Ask patients about the quality of their pain, as well as the location, the presence of radiating pain, and the duration of pain, advised Dr. Sands, associate staff surgeon at the Cleveland Clinic Florida, Weston.
Also, associated symptoms—such as changes in bowel habits and bleeding, a history of similar pain, medication use, and information about sexual practices— can help in nailing down a diagnosis.
Among the differential diagnoses are:
▸ Hemorrhoids. Most patients presenting with anal pain have been referred for, or believe they have, hemorrhoids. In some cases hemorrhoids are the cause of the pain, but it is important to keep in mind that only external thrombosing hemorrhoids or prolapsed internal hemorrhoids will cause pain. The pain may be described as acute in onset, short-term, and associated with occasional bright red bleeding and the sensation of a lump around the anal canal, Dr. Sands said.
If the pain is severe, excision can usually be accomplished in the office setting, but prolapsed, irreducible internal hemorrhoids can become gangrenous and pose a surgical emergency.
▸ Anal abscesses. Pain associated with anal abscesses is insidious in onset and is usually associated with fever, swelling, and drainage. Patients may have a history of a previous abscess. Evaluation and treatment is entirely dependent on the location of the abscess, as various spaces around the anal canal can harbor abscesses.
The most common type is a perianal abscess, which can usually be drained easily. Unexplained anal pain is often attributed to internal hemorrhoids or fissures, but may be due to an internal abscess. Such pain warrants examination of the patient under anesthesia, Dr. Sands stressed.
▸ Fissures. Patients with anal fissures describe severe pain, bright red blood from the rectum, and pain for 3-4 hours following a bowel movement. There is no associated fever and usually no drainage. Patients may describe being afraid to move their bowels, and the history may include an episode of diarrhea or constipation. Many patients have had long-term anal pain, indicating chronic fissures.
Patients with fissures are in agony—and are “terribly afraid and extremely anxious” about undergoing an anal examination, Dr. Sands said.
In most cases, the diagnosis can be made by visual inspection of the anal verge with the patient in the prone jackknife position. The digital examination usually cannot be tolerated and can be reserved for after the patient has been treated and the pain is improved or resolved.

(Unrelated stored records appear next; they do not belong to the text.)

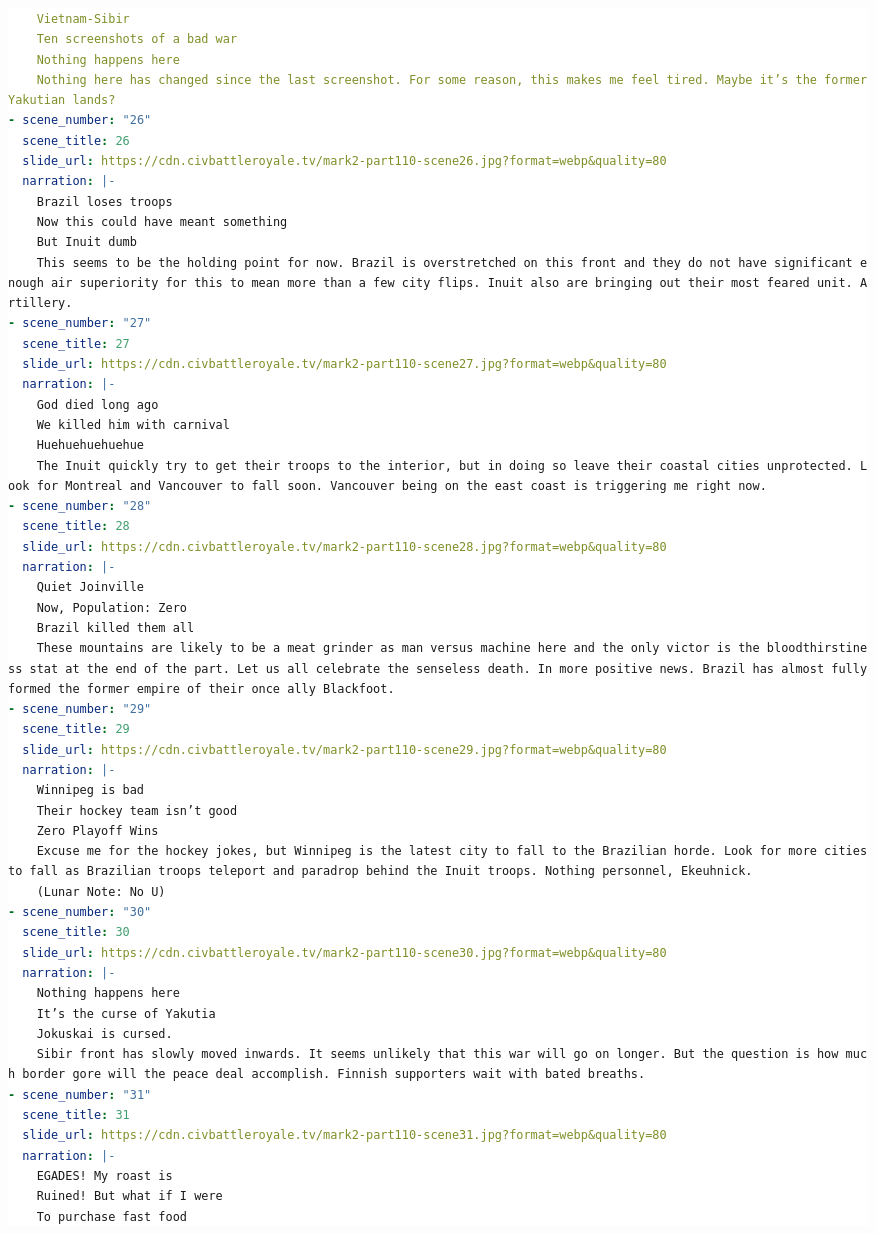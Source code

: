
 ```yaml
    Vietnam-Sibir
    Ten screenshots of a bad war
    Nothing happens here
    Nothing here has changed since the last screenshot. For some reason, this makes me feel tired. Maybe it’s the former Yakutian lands?
- scene_number: "26"
  scene_title: 26
  slide_url: https://cdn.civbattleroyale.tv/mark2-part110-scene26.jpg?format=webp&quality=80
  narration: |-
    Brazil loses troops
    Now this could have meant something
    But Inuit dumb
    This seems to be the holding point for now. Brazil is overstretched on this front and they do not have significant enough air superiority for this to mean more than a few city flips. Inuit also are bringing out their most feared unit. Artillery.
- scene_number: "27"
  scene_title: 27
  slide_url: https://cdn.civbattleroyale.tv/mark2-part110-scene27.jpg?format=webp&quality=80
  narration: |-
    God died long ago
    We killed him with carnival
    Huehuehuehuehue
    The Inuit quickly try to get their troops to the interior, but in doing so leave their coastal cities unprotected. Look for Montreal and Vancouver to fall soon. Vancouver being on the east coast is triggering me right now.
- scene_number: "28"
  scene_title: 28
  slide_url: https://cdn.civbattleroyale.tv/mark2-part110-scene28.jpg?format=webp&quality=80
  narration: |-
    Quiet Joinville
    Now, Population: Zero
    Brazil killed them all
    These mountains are likely to be a meat grinder as man versus machine here and the only victor is the bloodthirstiness stat at the end of the part. Let us all celebrate the senseless death. In more positive news. Brazil has almost fully formed the former empire of their once ally Blackfoot.
- scene_number: "29"
  scene_title: 29
  slide_url: https://cdn.civbattleroyale.tv/mark2-part110-scene29.jpg?format=webp&quality=80
  narration: |-
    Winnipeg is bad
    Their hockey team isn’t good
    Zero Playoff Wins
    Excuse me for the hockey jokes, but Winnipeg is the latest city to fall to the Brazilian horde. Look for more cities to fall as Brazilian troops teleport and paradrop behind the Inuit troops. Nothing personnel, Ekeuhnick.
    (Lunar Note: No U)
- scene_number: "30"
  scene_title: 30
  slide_url: https://cdn.civbattleroyale.tv/mark2-part110-scene30.jpg?format=webp&quality=80
  narration: |-
    Nothing happens here
    It’s the curse of Yakutia
    Jokuskai is cursed.
    Sibir front has slowly moved inwards. It seems unlikely that this war will go on longer. But the question is how much border gore will the peace deal accomplish. Finnish supporters wait with bated breaths.
- scene_number: "31"
  scene_title: 31
  slide_url: https://cdn.civbattleroyale.tv/mark2-part110-scene31.jpg?format=webp&quality=80
  narration: |-
    EGADES! My roast is
    Ruined! But what if I were
    To purchase fast food
```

▸ Tumors. Pain associated with anal cancer is insidious in onset. Patients do not complain of fever or prolapse, but may describe a recent change in bowel habits. A lesion may be noted on the anal margin, or digital examination may reveal a palpable mass.
Low-lying rectal cancers can also cause anal pain, and may be associated with fecal urgency, bloody stool, swelling, weight loss, and a change in the caliber of the stool. The tumor may be palpable on digital examination; pay careful attention to the posterior midline, which is the location where rectal cancer is most often missed, Dr. Sands noted at the meeting.

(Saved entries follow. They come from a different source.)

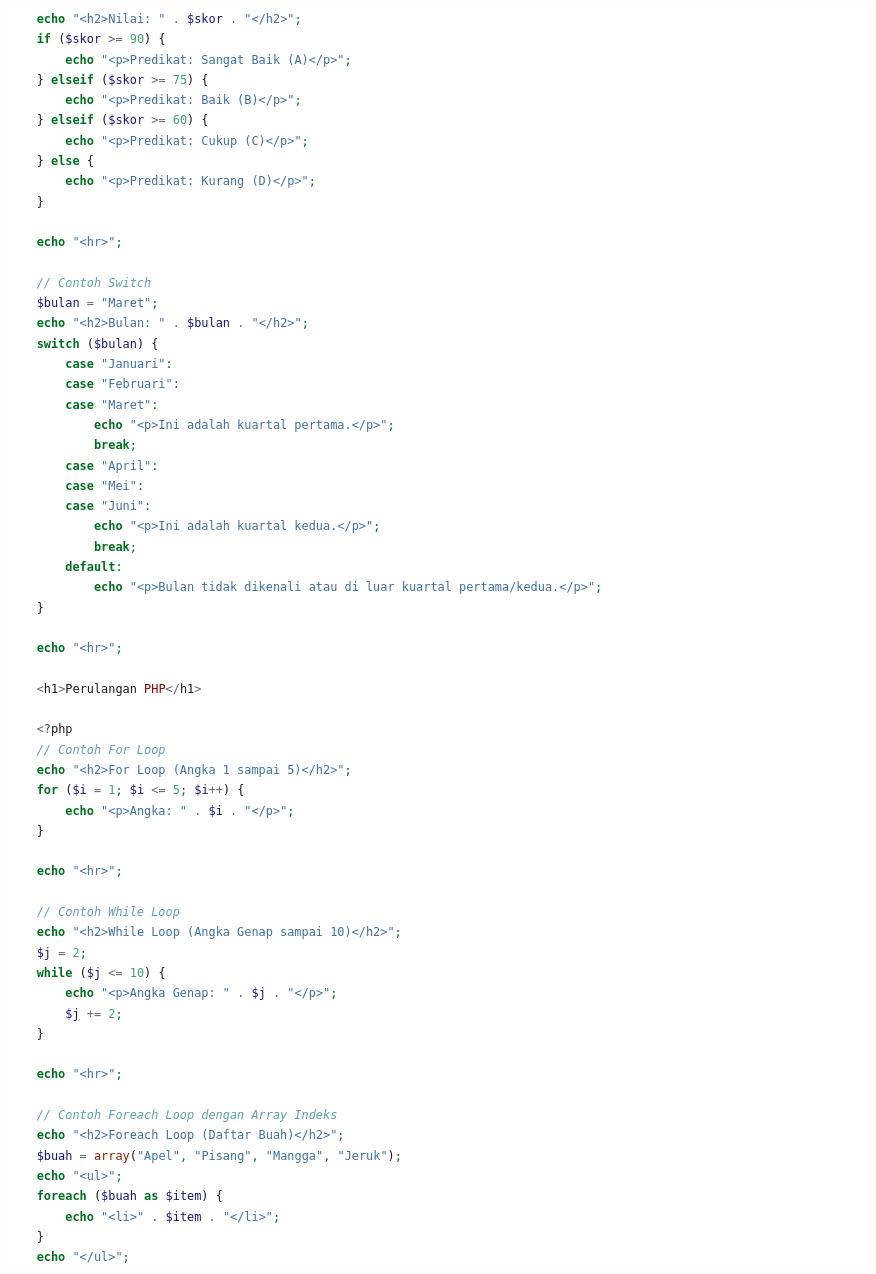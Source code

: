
 ```php
    echo "<h2>Nilai: " . $skor . "</h2>";
    if ($skor >= 90) {
        echo "<p>Predikat: Sangat Baik (A)</p>";
    } elseif ($skor >= 75) {
        echo "<p>Predikat: Baik (B)</p>";
    } elseif ($skor >= 60) {
        echo "<p>Predikat: Cukup (C)</p>";
    } else {
        echo "<p>Predikat: Kurang (D)</p>";
    }

    echo "<hr>";

    // Contoh Switch
    $bulan = "Maret";
    echo "<h2>Bulan: " . $bulan . "</h2>";
    switch ($bulan) {
        case "Januari":
        case "Februari":
        case "Maret":
            echo "<p>Ini adalah kuartal pertama.</p>";
            break;
        case "April":
        case "Mei":
        case "Juni":
            echo "<p>Ini adalah kuartal kedua.</p>";
            break;
        default:
            echo "<p>Bulan tidak dikenali atau di luar kuartal pertama/kedua.</p>";
    }

    echo "<hr>";

    <h1>Perulangan PHP</h1>

    <?php
    // Contoh For Loop
    echo "<h2>For Loop (Angka 1 sampai 5)</h2>";
    for ($i = 1; $i <= 5; $i++) {
        echo "<p>Angka: " . $i . "</p>";
    }

    echo "<hr>";

    // Contoh While Loop
    echo "<h2>While Loop (Angka Genap sampai 10)</h2>";
    $j = 2;
    while ($j <= 10) {
        echo "<p>Angka Genap: " . $j . "</p>";
        $j += 2;
    }

    echo "<hr>";

    // Contoh Foreach Loop dengan Array Indeks
    echo "<h2>Foreach Loop (Daftar Buah)</h2>";
    $buah = array("Apel", "Pisang", "Mangga", "Jeruk");
    echo "<ul>";
    foreach ($buah as $item) {
        echo "<li>" . $item . "</li>";
    }
    echo "</ul>";

```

Patients with unexplained anal pain and no obvious benign condition who cannot tolerate an office examination should be examined under anesthesia, she said.
▸ Stenosis. This painful condition has a slow onset and can result from overly aggressive anal surgery, such as hemorrhoidectomy. Radiation injury to the anal canal and Crohn's disease also can cause stenosis. The patient complains of painful bowel movements and a change in the caliber of the stool, but not of fever or prolapse.

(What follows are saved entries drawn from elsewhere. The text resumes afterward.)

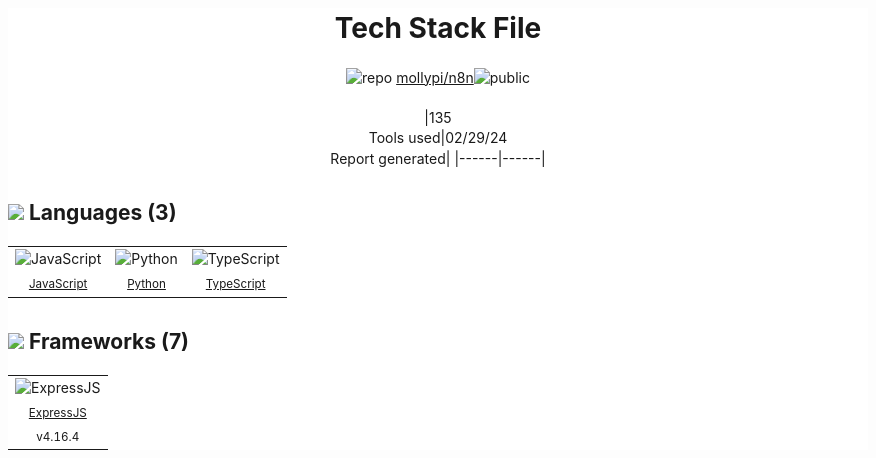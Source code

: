 
<div align="center">

# Tech Stack File
![](https://img.stackshare.io/repo.svg "repo") [mollypi/n8n](https://github.com/mollypi/n8n)![](https://img.stackshare.io/public_badge.svg "public")
<br/><br/>
|135<br/>Tools used|02/29/24 <br/>Report generated|
|------|------|
</div>

## <img src='https://img.stackshare.io/languages.svg'/> Languages (3)
<table><tr>
  <td align='center'>
  <img width='36' height='36' src='https://img.stackshare.io/service/1209/javascript.jpeg' alt='JavaScript'>
  <br>
  <sub><a href="https://developer.mozilla.org/en-US/docs/Web/JavaScript">JavaScript</a></sub>
  <br>
  <sub></sub>
</td>

<td align='center'>
  <img width='36' height='36' src='https://img.stackshare.io/service/993/pUBY5pVj.png' alt='Python'>
  <br>
  <sub><a href="https://www.python.org">Python</a></sub>
  <br>
  <sub></sub>
</td>

<td align='center'>
  <img width='36' height='36' src='https://img.stackshare.io/service/1612/bynNY5dJ.jpg' alt='TypeScript'>
  <br>
  <sub><a href="http://www.typescriptlang.org">TypeScript</a></sub>
  <br>
  <sub></sub>
</td>

</tr>
</table>

## <img src='https://img.stackshare.io/frameworks.svg'/> Frameworks (7)
<table><tr>
  <td align='center'>
  <img width='36' height='36' src='https://img.stackshare.io/service/1163/hashtag.png' alt='ExpressJS'>
  <br>
  <sub><a href="http://expressjs.com/">ExpressJS</a></sub>
  <br>
  <sub>v4.16.4</sub>
</td>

▸ Infection. Sexually transmitted diseases are a common cause of anal pain. Ulcerations around the anal canal may signal an STD. Ask about potential exposures during the history, examine external genitalia for additional clues to the diagnosis, and follow up with appropriate cultures and biopsies, Dr. Sands advised.
▸ Proctalgia. This is a diagnosis of exclusion in patients presenting with rectal pain and pressure. They describe increased pain after bowel movement, but not of bleeding or fever. They may describe long-term pain.
“I find this is reproducible on palpation of the levator muscles,” said Dr. Sands, noting that patients may also have associated anal hypertonia.
A good endoscopic evaluation is important in these patients, and once organic pathology is ruled out, a diagnosis of proctalgia is appropriate, she said.